• [HOW TO COMPLETE THIS TASK]: Report each line of the data that has "simply" somewhere in it.

*** Begin section ***

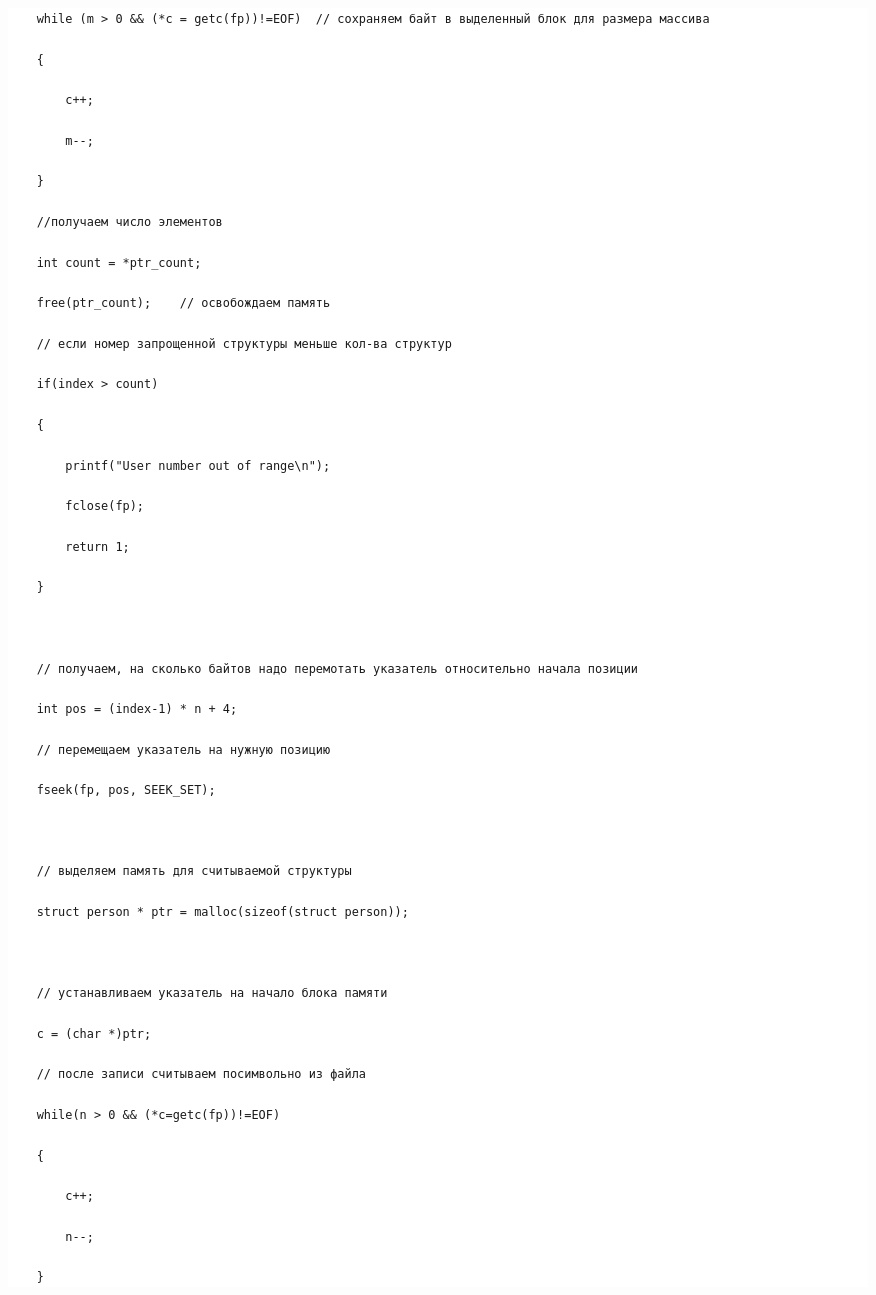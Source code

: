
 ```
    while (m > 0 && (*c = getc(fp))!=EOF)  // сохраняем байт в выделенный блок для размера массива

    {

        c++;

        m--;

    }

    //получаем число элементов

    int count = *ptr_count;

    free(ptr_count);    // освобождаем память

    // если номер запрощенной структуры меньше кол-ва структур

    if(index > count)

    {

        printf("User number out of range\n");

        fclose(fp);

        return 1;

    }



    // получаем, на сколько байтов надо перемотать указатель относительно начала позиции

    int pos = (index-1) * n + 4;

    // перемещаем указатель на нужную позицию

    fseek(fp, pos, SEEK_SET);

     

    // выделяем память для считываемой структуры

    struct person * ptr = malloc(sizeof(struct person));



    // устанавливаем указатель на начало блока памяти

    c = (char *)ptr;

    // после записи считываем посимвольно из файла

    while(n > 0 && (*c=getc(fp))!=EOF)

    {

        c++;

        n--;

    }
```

*** End section ***
*** Begin section ***

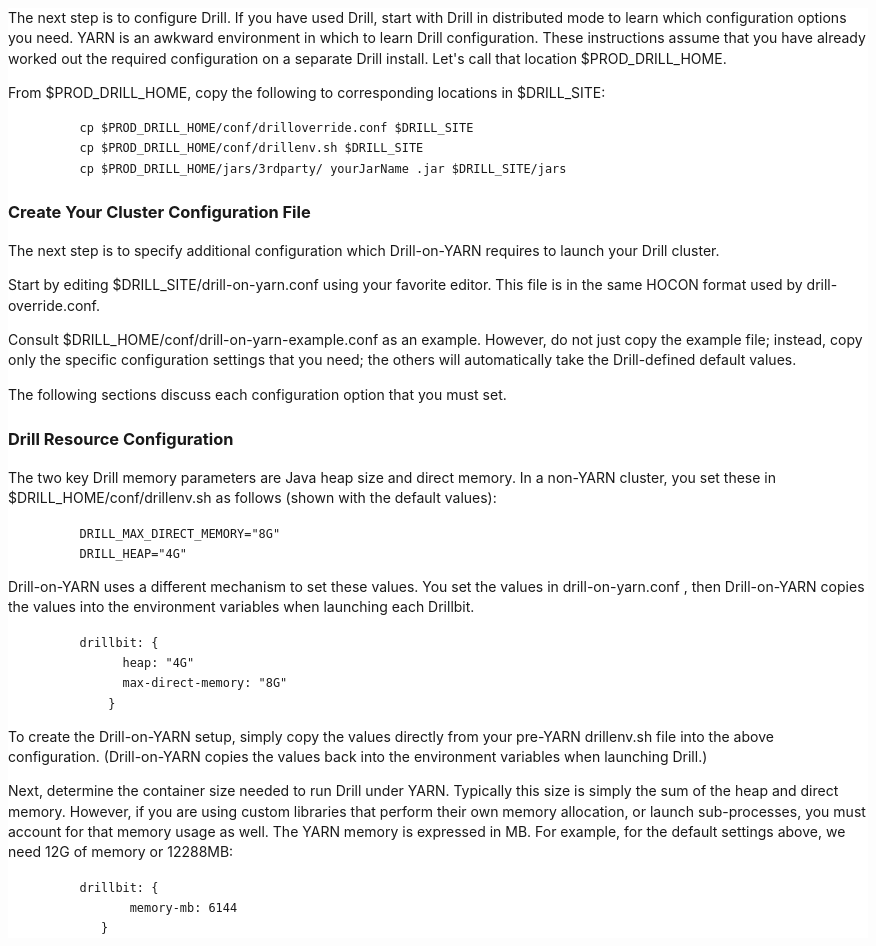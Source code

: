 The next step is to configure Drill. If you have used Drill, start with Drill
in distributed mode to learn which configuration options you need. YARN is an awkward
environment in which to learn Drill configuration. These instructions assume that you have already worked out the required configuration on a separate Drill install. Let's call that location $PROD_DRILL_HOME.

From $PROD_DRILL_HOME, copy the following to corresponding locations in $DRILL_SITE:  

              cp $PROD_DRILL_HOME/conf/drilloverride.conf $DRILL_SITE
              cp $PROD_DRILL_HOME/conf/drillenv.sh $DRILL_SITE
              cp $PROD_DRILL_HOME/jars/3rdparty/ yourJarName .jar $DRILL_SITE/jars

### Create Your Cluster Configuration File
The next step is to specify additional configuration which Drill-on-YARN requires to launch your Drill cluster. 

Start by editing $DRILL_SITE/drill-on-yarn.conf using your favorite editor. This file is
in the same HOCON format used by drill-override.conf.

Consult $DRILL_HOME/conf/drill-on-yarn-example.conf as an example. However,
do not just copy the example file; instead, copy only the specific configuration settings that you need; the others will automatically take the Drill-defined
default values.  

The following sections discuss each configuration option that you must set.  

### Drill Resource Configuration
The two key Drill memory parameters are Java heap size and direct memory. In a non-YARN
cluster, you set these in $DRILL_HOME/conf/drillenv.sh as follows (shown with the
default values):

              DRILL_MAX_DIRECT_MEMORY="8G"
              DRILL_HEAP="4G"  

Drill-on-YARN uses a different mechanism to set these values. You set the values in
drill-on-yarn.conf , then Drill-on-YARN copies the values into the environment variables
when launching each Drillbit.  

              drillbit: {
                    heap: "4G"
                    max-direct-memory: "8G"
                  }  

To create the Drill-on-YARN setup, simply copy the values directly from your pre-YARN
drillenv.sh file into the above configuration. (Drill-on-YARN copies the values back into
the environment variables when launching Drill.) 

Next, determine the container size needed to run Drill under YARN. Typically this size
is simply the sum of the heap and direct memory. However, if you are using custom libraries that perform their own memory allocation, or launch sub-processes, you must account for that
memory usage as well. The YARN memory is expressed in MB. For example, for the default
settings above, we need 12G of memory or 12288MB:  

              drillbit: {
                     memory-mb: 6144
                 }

*** End section ***
*** Begin section ***

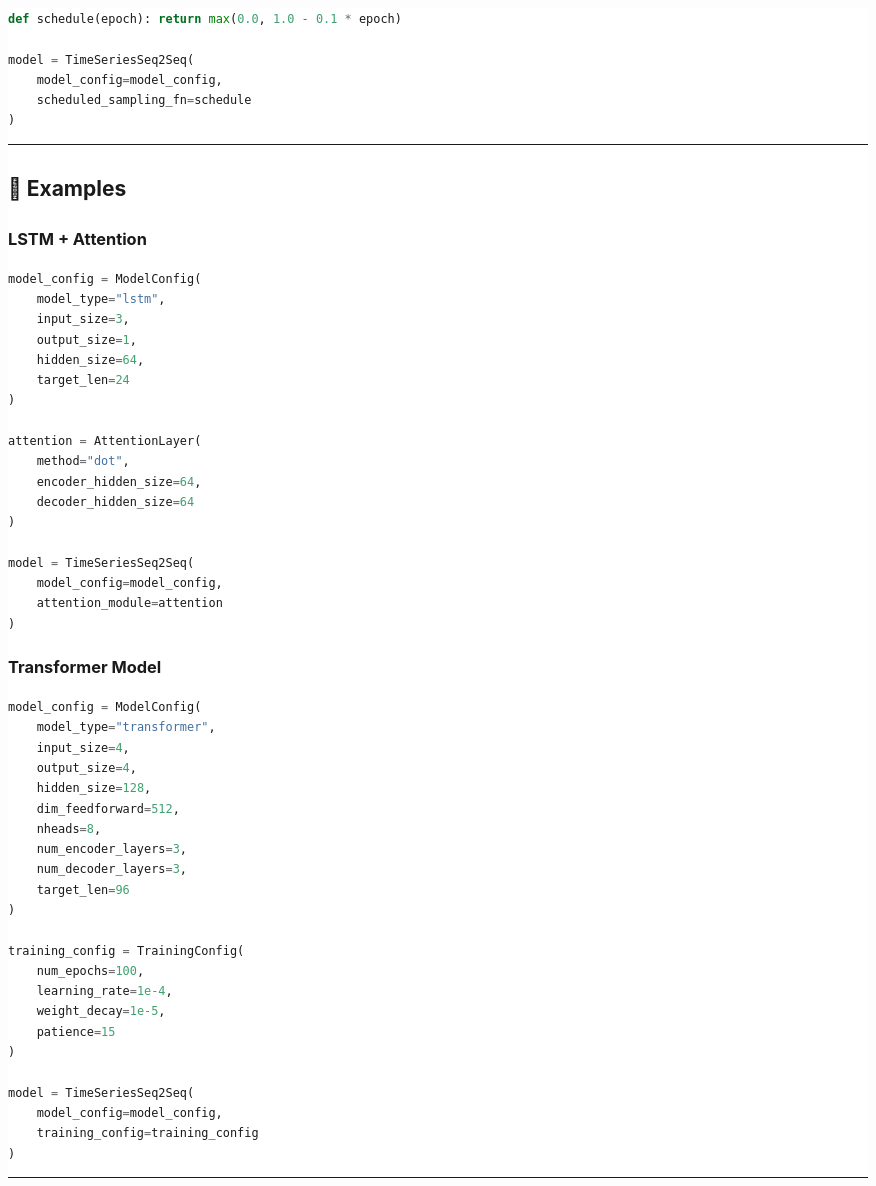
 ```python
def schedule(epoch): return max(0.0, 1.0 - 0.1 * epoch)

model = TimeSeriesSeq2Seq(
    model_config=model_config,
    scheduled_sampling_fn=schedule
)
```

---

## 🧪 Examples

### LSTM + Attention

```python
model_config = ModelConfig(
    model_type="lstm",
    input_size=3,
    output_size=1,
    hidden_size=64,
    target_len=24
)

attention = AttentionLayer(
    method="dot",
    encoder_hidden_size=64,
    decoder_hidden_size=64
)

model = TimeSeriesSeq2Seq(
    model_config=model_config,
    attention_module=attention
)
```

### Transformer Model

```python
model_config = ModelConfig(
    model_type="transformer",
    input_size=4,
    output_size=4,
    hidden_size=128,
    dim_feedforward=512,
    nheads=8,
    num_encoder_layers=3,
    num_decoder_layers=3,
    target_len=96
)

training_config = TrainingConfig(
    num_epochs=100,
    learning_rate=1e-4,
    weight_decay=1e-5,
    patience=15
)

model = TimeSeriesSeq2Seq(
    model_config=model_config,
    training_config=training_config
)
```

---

*** End section ***

• [SOLUTION TO THIS PROBLEM]:
To create the Drill-on-YARN setup, simply copy the values directly from your pre-YARN
is simply the sum of the heap and direct memory. However, if you are using custom libraries that perform their own memory allocation, or launch sub-processes, you must account for that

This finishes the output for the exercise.